* **Work to complete**
A word-for-word restatement of the listing is the only acceptable answer.

------------------------------------------------------------

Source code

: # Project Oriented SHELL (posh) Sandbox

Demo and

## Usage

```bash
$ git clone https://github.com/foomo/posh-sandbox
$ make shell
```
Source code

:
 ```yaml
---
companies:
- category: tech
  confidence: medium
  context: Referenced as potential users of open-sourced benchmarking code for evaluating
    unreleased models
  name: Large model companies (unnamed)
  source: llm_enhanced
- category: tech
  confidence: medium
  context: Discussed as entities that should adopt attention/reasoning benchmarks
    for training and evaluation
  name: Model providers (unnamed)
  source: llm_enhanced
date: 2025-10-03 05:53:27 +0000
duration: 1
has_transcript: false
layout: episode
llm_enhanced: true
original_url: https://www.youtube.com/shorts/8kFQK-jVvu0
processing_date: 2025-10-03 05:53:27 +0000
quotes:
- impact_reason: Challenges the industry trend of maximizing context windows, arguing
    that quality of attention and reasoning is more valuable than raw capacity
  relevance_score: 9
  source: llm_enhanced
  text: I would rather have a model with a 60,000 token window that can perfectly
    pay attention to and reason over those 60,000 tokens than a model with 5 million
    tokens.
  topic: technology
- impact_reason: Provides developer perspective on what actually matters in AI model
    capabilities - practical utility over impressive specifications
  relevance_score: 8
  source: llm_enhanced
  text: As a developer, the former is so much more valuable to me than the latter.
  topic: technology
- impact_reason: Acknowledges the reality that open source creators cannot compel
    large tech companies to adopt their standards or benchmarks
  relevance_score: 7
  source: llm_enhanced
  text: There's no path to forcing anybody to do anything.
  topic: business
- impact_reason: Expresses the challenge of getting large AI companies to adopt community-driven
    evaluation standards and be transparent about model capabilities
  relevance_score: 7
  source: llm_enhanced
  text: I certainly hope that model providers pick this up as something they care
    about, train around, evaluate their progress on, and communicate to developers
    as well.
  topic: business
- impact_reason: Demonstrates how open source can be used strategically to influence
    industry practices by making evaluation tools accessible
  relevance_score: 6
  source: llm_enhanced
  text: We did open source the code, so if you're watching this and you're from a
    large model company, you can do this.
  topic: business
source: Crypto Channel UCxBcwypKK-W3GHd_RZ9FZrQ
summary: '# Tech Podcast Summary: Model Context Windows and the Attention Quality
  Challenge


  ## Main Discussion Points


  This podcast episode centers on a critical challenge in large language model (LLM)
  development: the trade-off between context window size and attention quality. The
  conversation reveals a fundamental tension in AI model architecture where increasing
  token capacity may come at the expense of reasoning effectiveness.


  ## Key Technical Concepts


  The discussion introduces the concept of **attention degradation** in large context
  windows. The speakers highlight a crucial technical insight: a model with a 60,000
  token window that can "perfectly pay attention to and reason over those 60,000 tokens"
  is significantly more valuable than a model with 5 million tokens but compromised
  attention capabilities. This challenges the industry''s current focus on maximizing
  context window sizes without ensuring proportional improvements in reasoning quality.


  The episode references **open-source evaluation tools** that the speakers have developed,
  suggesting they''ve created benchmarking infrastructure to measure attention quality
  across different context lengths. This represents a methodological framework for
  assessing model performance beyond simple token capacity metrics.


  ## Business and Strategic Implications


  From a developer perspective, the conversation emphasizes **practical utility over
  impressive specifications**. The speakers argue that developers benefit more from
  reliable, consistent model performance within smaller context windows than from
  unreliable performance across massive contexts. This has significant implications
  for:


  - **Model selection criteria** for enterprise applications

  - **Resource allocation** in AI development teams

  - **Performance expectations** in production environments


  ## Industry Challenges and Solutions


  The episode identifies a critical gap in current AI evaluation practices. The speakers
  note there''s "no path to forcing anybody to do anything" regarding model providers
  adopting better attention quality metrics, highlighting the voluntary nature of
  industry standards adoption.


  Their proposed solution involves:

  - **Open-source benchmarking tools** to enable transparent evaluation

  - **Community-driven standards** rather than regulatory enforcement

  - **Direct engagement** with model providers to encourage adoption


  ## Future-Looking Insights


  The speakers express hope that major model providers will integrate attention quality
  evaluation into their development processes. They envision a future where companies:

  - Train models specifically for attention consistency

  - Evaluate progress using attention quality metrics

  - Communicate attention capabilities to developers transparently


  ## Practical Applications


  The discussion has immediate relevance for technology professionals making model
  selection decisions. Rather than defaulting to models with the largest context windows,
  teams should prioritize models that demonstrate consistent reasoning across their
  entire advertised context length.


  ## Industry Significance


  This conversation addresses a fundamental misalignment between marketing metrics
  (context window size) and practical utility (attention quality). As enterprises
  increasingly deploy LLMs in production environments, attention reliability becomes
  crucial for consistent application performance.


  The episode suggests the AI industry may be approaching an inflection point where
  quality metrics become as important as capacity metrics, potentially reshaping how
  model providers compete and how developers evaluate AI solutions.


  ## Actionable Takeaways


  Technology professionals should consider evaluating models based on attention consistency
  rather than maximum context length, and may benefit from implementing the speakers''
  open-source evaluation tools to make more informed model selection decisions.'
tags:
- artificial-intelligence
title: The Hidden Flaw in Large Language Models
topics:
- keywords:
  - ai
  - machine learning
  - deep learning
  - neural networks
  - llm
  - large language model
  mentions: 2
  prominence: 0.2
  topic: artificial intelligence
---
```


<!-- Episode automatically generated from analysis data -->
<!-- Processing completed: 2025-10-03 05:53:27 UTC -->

------------------------------------------------------------

* **Solution to this exercise**
Source code

: # Project Oriented SHELL (posh) Sandbox

Demo and

## Usage

```bash
$ git clone https://github.com/foomo/posh-sandbox
$ make shell
```
Source code

:
 ```yaml
---
companies:
- category: tech
  confidence: medium
  context: Referenced as potential users of open-sourced benchmarking code for evaluating
    unreleased models
  name: Large model companies (unnamed)
  source: llm_enhanced
- category: tech
  confidence: medium
  context: Discussed as entities that should adopt attention/reasoning benchmarks
    for training and evaluation
  name: Model providers (unnamed)
  source: llm_enhanced
date: 2025-10-03 05:53:27 +0000
duration: 1
has_transcript: false
layout: episode
llm_enhanced: true
original_url: https://www.youtube.com/shorts/8kFQK-jVvu0
processing_date: 2025-10-03 05:53:27 +0000
quotes:
- impact_reason: Challenges the industry trend of maximizing context windows, arguing
    that quality of attention and reasoning is more valuable than raw capacity
  relevance_score: 9
  source: llm_enhanced
  text: I would rather have a model with a 60,000 token window that can perfectly
    pay attention to and reason over those 60,000 tokens than a model with 5 million
    tokens.
  topic: technology
- impact_reason: Provides developer perspective on what actually matters in AI model
    capabilities - practical utility over impressive specifications
  relevance_score: 8
  source: llm_enhanced
  text: As a developer, the former is so much more valuable to me than the latter.
  topic: technology
- impact_reason: Acknowledges the reality that open source creators cannot compel
    large tech companies to adopt their standards or benchmarks
  relevance_score: 7
  source: llm_enhanced
  text: There's no path to forcing anybody to do anything.
  topic: business
- impact_reason: Expresses the challenge of getting large AI companies to adopt community-driven
    evaluation standards and be transparent about model capabilities
  relevance_score: 7
  source: llm_enhanced
  text: I certainly hope that model providers pick this up as something they care
    about, train around, evaluate their progress on, and communicate to developers
    as well.
  topic: business
- impact_reason: Demonstrates how open source can be used strategically to influence
    industry practices by making evaluation tools accessible
  relevance_score: 6
  source: llm_enhanced
  text: We did open source the code, so if you're watching this and you're from a
    large model company, you can do this.
  topic: business
source: Crypto Channel UCxBcwypKK-W3GHd_RZ9FZrQ
summary: '# Tech Podcast Summary: Model Context Windows and the Attention Quality
  Challenge


  ## Main Discussion Points


  This podcast episode centers on a critical challenge in large language model (LLM)
  development: the trade-off between context window size and attention quality. The
  conversation reveals a fundamental tension in AI model architecture where increasing
  token capacity may come at the expense of reasoning effectiveness.


  ## Key Technical Concepts


  The discussion introduces the concept of **attention degradation** in large context
  windows. The speakers highlight a crucial technical insight: a model with a 60,000
  token window that can "perfectly pay attention to and reason over those 60,000 tokens"
  is significantly more valuable than a model with 5 million tokens but compromised
  attention capabilities. This challenges the industry''s current focus on maximizing
  context window sizes without ensuring proportional improvements in reasoning quality.


  The episode references **open-source evaluation tools** that the speakers have developed,
  suggesting they''ve created benchmarking infrastructure to measure attention quality
  across different context lengths. This represents a methodological framework for
  assessing model performance beyond simple token capacity metrics.


  ## Business and Strategic Implications


  From a developer perspective, the conversation emphasizes **practical utility over
  impressive specifications**. The speakers argue that developers benefit more from
  reliable, consistent model performance within smaller context windows than from
  unreliable performance across massive contexts. This has significant implications
  for:


  - **Model selection criteria** for enterprise applications

  - **Resource allocation** in AI development teams

  - **Performance expectations** in production environments


  ## Industry Challenges and Solutions


  The episode identifies a critical gap in current AI evaluation practices. The speakers
  note there''s "no path to forcing anybody to do anything" regarding model providers
  adopting better attention quality metrics, highlighting the voluntary nature of
  industry standards adoption.


  Their proposed solution involves:

  - **Open-source benchmarking tools** to enable transparent evaluation

  - **Community-driven standards** rather than regulatory enforcement

  - **Direct engagement** with model providers to encourage adoption


  ## Future-Looking Insights


  The speakers express hope that major model providers will integrate attention quality
  evaluation into their development processes. They envision a future where companies:

  - Train models specifically for attention consistency

  - Evaluate progress using attention quality metrics

  - Communicate attention capabilities to developers transparently


  ## Practical Applications


  The discussion has immediate relevance for technology professionals making model
  selection decisions. Rather than defaulting to models with the largest context windows,
  teams should prioritize models that demonstrate consistent reasoning across their
  entire advertised context length.


  ## Industry Significance


  This conversation addresses a fundamental misalignment between marketing metrics
  (context window size) and practical utility (attention quality). As enterprises
  increasingly deploy LLMs in production environments, attention reliability becomes
  crucial for consistent application performance.


  The episode suggests the AI industry may be approaching an inflection point where
  quality metrics become as important as capacity metrics, potentially reshaping how
  model providers compete and how developers evaluate AI solutions.


  ## Actionable Takeaways


  Technology professionals should consider evaluating models based on attention consistency
  rather than maximum context length, and may benefit from implementing the speakers''
  open-source evaluation tools to make more informed model selection decisions.'
tags:
- artificial-intelligence
title: The Hidden Flaw in Large Language Models
topics:
- keywords:
  - ai
  - machine learning
  - deep learning
  - neural networks
  - llm
  - large language model
  mentions: 2
  prominence: 0.2
  topic: artificial intelligence
---
```


<!-- Episode automatically generated from analysis data -->
<!-- Processing completed: 2025-10-03 05:53:27 UTC -->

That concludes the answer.